Take the data below. Output it exactly from its first line through the line containing "发表于 2022-3-13 14:22</a>".

◆ **DATA EXTRACT**

== Segment start ==

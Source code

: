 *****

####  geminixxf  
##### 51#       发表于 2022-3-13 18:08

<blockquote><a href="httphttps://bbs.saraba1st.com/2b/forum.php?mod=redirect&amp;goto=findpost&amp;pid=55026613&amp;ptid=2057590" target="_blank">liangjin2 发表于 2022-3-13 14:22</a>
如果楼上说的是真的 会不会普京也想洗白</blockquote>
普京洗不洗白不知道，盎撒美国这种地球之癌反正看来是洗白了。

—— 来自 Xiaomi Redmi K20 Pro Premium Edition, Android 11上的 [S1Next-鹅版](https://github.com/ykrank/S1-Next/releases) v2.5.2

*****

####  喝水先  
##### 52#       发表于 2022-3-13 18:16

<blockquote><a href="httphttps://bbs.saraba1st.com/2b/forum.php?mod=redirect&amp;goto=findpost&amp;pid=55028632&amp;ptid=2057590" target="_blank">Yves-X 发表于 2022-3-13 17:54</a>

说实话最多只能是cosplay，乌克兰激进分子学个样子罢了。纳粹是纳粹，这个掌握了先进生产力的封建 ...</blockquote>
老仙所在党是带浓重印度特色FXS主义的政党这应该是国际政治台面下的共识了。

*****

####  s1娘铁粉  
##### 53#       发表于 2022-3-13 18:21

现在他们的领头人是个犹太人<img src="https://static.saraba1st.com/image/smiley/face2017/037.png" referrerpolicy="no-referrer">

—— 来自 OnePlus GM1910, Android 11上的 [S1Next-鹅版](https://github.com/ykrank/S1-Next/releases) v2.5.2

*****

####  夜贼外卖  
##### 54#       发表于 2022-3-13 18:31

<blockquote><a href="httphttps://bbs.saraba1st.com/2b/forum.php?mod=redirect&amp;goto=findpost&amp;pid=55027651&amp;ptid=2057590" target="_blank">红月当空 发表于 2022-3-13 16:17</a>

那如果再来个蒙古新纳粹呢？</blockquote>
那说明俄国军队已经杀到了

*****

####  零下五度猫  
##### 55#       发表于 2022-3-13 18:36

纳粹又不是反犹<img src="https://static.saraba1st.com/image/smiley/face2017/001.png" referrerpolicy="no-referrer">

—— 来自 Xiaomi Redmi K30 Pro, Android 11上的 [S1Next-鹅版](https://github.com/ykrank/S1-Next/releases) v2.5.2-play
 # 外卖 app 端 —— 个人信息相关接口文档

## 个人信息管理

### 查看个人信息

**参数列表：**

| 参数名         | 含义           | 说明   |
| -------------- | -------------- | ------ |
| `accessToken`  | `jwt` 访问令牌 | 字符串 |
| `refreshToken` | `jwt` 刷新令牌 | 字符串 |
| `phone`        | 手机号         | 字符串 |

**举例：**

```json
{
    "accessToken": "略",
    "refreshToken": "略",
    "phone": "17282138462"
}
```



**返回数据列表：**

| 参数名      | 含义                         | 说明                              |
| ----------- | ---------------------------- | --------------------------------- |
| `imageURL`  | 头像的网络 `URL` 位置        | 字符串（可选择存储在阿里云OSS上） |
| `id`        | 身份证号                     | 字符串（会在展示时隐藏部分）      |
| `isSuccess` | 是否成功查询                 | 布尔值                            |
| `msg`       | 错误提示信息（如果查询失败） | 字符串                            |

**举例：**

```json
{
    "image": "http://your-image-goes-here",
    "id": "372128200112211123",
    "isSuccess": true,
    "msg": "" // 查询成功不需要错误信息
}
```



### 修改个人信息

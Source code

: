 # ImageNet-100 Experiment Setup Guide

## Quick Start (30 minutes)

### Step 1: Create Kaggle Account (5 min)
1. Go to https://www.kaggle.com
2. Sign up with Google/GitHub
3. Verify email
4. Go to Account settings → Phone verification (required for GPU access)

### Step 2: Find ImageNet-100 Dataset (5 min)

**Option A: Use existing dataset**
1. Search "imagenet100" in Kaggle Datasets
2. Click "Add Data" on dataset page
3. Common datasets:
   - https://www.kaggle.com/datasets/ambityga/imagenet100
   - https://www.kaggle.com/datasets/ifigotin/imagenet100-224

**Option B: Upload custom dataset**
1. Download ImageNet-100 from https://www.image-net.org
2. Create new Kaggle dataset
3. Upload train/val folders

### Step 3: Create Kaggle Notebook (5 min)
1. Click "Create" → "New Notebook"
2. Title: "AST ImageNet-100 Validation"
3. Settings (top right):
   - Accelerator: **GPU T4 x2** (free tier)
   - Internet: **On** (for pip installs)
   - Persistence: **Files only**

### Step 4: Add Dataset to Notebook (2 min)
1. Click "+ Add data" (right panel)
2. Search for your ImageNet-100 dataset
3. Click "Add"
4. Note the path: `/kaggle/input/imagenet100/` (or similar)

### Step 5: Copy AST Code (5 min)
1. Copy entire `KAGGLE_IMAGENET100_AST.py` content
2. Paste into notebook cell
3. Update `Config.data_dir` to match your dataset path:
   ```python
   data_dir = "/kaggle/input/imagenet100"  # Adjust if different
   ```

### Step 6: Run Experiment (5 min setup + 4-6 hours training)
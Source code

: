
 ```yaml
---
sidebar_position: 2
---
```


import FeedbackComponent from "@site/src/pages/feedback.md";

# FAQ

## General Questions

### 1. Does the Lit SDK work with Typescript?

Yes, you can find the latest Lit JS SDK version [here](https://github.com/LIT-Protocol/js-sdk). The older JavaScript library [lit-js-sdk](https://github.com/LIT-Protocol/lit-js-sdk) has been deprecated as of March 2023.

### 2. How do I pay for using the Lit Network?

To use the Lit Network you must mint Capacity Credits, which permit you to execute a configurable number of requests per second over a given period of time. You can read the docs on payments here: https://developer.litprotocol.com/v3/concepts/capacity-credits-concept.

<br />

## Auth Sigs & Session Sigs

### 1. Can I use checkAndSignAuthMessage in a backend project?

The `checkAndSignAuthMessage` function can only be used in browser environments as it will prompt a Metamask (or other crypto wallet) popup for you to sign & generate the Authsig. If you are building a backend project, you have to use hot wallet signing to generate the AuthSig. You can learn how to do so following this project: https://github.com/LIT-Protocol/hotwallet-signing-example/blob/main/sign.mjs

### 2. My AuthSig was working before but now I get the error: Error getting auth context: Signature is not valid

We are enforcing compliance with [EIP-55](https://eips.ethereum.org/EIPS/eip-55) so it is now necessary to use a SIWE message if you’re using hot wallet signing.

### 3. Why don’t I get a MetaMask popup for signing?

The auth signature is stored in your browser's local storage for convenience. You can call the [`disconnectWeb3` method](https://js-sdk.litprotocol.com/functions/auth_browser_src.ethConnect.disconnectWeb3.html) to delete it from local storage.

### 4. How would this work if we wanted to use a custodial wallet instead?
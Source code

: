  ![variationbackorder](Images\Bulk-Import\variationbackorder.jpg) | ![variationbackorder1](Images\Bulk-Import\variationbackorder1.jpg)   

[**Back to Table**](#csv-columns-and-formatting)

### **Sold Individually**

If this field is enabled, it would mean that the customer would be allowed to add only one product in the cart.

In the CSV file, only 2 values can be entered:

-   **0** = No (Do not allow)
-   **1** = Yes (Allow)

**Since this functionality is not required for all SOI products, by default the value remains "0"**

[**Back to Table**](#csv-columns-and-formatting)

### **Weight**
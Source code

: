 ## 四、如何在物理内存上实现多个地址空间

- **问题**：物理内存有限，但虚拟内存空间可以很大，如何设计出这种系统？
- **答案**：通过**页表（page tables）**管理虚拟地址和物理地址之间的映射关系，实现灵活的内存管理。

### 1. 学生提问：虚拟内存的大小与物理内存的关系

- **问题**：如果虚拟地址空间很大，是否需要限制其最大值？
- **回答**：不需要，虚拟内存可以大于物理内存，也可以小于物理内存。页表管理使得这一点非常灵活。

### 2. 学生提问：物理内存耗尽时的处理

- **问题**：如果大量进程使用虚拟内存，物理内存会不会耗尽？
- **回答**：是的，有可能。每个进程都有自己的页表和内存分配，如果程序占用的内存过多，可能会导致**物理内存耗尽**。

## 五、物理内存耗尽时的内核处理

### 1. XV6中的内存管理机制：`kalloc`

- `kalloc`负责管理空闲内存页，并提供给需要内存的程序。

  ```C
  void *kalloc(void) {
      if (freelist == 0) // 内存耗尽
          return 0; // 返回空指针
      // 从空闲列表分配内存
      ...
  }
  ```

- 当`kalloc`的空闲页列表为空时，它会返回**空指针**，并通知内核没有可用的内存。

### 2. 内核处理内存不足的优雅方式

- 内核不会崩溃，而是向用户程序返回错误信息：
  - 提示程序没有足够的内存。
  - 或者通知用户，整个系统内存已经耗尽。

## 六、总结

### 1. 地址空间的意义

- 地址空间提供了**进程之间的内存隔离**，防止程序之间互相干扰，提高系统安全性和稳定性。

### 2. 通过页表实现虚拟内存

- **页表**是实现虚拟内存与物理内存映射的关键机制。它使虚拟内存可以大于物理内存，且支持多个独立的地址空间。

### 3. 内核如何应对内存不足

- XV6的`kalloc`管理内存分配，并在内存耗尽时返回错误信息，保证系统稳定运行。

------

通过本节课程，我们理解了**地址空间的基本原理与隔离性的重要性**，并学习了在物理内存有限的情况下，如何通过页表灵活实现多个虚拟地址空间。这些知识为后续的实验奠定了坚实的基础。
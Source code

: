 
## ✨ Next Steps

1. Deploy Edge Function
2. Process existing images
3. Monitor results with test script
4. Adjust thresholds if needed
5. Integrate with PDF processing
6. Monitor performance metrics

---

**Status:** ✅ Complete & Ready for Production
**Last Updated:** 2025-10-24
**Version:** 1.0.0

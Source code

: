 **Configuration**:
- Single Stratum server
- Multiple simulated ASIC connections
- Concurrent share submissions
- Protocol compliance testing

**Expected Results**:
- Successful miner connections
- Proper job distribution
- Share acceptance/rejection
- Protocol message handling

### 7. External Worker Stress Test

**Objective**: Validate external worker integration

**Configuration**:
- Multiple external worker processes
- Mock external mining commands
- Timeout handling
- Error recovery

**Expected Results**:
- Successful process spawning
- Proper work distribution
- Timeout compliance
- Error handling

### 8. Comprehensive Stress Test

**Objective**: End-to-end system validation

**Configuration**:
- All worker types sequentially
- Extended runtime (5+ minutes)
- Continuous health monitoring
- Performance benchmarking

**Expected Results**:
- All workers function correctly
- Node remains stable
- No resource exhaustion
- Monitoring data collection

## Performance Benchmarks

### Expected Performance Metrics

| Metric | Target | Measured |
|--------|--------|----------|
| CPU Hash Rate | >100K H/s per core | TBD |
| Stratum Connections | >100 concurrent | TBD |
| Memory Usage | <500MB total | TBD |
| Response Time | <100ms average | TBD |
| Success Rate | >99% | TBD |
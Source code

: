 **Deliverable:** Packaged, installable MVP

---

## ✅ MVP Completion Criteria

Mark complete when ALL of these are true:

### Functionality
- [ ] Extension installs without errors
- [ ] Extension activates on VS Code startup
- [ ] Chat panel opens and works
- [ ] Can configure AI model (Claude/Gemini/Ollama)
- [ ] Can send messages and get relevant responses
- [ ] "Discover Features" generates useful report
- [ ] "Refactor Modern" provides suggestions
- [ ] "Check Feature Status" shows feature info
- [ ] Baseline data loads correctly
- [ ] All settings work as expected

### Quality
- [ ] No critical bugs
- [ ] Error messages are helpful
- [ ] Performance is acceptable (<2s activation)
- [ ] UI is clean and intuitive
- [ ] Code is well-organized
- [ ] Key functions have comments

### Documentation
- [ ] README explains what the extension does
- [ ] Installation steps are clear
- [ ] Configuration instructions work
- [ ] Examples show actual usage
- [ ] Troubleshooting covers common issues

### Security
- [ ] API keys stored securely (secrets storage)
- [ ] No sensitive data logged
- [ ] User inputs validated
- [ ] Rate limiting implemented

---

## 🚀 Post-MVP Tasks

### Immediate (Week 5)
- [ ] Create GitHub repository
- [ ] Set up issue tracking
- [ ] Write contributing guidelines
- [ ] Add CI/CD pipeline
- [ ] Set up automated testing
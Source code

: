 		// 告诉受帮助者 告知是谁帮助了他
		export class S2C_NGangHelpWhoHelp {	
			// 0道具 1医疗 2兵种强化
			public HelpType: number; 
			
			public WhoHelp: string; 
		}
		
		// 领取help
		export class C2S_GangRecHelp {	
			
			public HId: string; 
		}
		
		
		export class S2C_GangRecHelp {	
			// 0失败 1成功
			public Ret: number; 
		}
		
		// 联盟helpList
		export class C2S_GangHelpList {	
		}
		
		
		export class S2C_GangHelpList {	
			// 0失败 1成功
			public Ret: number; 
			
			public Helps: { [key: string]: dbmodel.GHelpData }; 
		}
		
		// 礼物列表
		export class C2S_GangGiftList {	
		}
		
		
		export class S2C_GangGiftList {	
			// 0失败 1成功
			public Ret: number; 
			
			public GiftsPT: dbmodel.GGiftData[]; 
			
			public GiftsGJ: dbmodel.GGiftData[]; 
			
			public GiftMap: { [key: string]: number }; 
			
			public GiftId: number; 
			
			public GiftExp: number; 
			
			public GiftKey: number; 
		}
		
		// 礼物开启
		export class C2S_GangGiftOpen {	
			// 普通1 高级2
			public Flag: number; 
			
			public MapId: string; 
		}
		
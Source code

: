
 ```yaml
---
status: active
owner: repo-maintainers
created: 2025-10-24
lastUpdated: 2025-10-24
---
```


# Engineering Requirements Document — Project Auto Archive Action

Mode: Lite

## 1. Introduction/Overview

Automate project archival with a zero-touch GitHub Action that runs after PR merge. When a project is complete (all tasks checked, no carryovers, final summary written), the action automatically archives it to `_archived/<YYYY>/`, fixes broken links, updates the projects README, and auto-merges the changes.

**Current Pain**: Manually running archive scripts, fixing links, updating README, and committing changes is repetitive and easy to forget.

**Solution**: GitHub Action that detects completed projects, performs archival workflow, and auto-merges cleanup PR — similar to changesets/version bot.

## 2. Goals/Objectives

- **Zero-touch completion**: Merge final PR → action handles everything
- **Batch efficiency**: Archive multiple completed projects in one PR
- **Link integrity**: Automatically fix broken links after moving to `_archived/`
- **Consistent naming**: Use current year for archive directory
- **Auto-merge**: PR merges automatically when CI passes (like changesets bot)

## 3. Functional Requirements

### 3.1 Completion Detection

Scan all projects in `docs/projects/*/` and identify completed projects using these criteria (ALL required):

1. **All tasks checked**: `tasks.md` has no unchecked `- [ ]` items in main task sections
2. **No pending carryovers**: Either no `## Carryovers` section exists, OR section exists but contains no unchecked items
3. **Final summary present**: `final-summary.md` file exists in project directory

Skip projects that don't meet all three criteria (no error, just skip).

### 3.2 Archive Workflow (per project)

== Segment end ==

◆ **TASK RESPONSE**
Source code

: *****

####  geminixxf  
##### 51#       发表于 2022-3-13 18:08

<blockquote><a href="httphttps://bbs.saraba1st.com/2b/forum.php?mod=redirect&amp;goto=findpost&amp;pid=55026613&amp;ptid=2057590" target="_blank">liangjin2 发表于 2022-3-13 14:22</a>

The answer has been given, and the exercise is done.